Dissecting the tension between the older "gatekeepers" and newer artists in the Nigeria.

"It feels like I am working, but I can't enter the inner cycle of the music industry," says Dimeji (not his real name). He is a 27-year-old singer based in Lagos, Nigeria's commercial capital and music hub, where thousands of musicians hustle daily in the search for opportunities for their careers.

"Everyone needs to know someone to get a leg in, and the industry is all about relationships. I'm tired men," he despondently declares as we sit in a roadside restaurant in Victoria Island. Victor isn't the only hopeful artist with that feeling. There is an unspoken consensus about the Nigerian music industry that the scene is ruled by a political circle of powerful people, who control key affairs and opportunities within the space. They are regarded as both gatekeepers and chess masters, dictating the pace of movement, who rises and falls, who is blacklisted, and who receives a fair share of favours, deals and endorsements.

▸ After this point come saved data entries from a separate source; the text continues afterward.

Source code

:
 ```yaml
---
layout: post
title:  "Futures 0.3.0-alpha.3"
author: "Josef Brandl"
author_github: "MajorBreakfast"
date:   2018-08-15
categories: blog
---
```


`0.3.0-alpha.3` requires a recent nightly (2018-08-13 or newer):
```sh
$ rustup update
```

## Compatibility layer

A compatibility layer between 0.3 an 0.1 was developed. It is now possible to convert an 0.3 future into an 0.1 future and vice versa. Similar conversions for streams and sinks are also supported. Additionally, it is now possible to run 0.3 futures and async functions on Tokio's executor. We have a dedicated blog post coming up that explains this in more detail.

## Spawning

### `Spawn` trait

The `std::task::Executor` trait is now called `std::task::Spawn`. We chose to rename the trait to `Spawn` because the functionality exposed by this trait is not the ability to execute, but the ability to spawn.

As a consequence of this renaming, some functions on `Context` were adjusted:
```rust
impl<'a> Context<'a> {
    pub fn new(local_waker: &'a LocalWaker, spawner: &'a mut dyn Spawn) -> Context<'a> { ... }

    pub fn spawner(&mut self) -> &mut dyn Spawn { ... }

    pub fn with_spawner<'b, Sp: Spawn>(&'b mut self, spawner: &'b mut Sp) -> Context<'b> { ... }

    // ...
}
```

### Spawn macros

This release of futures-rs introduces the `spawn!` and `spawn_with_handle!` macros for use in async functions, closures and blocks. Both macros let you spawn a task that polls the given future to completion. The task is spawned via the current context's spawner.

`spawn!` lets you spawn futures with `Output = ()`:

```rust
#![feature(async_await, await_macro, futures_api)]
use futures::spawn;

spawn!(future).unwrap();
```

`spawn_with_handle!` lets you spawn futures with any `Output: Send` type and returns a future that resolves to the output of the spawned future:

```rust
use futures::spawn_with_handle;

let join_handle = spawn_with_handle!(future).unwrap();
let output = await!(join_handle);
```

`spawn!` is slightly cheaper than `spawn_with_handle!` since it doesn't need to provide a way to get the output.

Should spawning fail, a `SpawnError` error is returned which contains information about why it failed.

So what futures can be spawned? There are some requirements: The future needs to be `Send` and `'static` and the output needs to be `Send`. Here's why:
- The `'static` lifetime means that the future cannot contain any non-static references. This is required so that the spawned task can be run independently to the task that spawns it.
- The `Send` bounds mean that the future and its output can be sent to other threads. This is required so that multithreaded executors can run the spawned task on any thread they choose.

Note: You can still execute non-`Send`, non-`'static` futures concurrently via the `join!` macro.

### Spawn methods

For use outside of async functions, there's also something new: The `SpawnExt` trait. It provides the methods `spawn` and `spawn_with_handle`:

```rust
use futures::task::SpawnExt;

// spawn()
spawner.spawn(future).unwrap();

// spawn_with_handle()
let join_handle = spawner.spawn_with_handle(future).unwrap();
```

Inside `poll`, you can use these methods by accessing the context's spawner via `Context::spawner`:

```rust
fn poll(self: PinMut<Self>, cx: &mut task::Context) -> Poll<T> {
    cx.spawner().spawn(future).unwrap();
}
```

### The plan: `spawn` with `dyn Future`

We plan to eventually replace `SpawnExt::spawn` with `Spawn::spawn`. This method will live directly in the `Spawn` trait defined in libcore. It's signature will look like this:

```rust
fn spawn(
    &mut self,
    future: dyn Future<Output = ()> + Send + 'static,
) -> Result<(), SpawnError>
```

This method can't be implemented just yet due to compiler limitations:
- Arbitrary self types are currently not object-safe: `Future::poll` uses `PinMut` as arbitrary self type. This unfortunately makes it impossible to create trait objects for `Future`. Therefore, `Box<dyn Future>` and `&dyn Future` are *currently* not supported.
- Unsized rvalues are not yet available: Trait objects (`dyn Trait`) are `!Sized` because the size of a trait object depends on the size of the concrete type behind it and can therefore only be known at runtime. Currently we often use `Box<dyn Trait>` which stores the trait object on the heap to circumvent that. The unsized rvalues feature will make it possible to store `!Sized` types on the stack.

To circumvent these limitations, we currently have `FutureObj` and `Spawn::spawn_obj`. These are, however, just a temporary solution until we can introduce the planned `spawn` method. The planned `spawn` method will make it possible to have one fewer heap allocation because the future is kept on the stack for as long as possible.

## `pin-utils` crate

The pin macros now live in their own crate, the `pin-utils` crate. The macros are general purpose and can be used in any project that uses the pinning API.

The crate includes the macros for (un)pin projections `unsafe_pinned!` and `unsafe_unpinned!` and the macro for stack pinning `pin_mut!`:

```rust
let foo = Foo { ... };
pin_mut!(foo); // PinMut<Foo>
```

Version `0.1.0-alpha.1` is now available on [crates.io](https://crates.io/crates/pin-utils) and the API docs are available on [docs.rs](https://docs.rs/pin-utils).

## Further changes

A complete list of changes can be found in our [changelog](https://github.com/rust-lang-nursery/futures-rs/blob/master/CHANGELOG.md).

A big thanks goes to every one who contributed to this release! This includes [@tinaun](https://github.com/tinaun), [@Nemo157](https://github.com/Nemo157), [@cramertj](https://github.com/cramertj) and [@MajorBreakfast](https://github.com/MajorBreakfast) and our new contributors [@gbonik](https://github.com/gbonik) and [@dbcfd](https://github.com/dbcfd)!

On Saturday, May 5, 2018, the country's most prestigious music award ceremony—The Headies—was held, in Lagos, with winners in the 25 categories. The aftermath of the awards saw a backlash on social media from viewers and music enthusiasts who believe that the recipients of key awards were undeserving of their trophies, citing industry and tribal politics as the reason why they carried home accolades.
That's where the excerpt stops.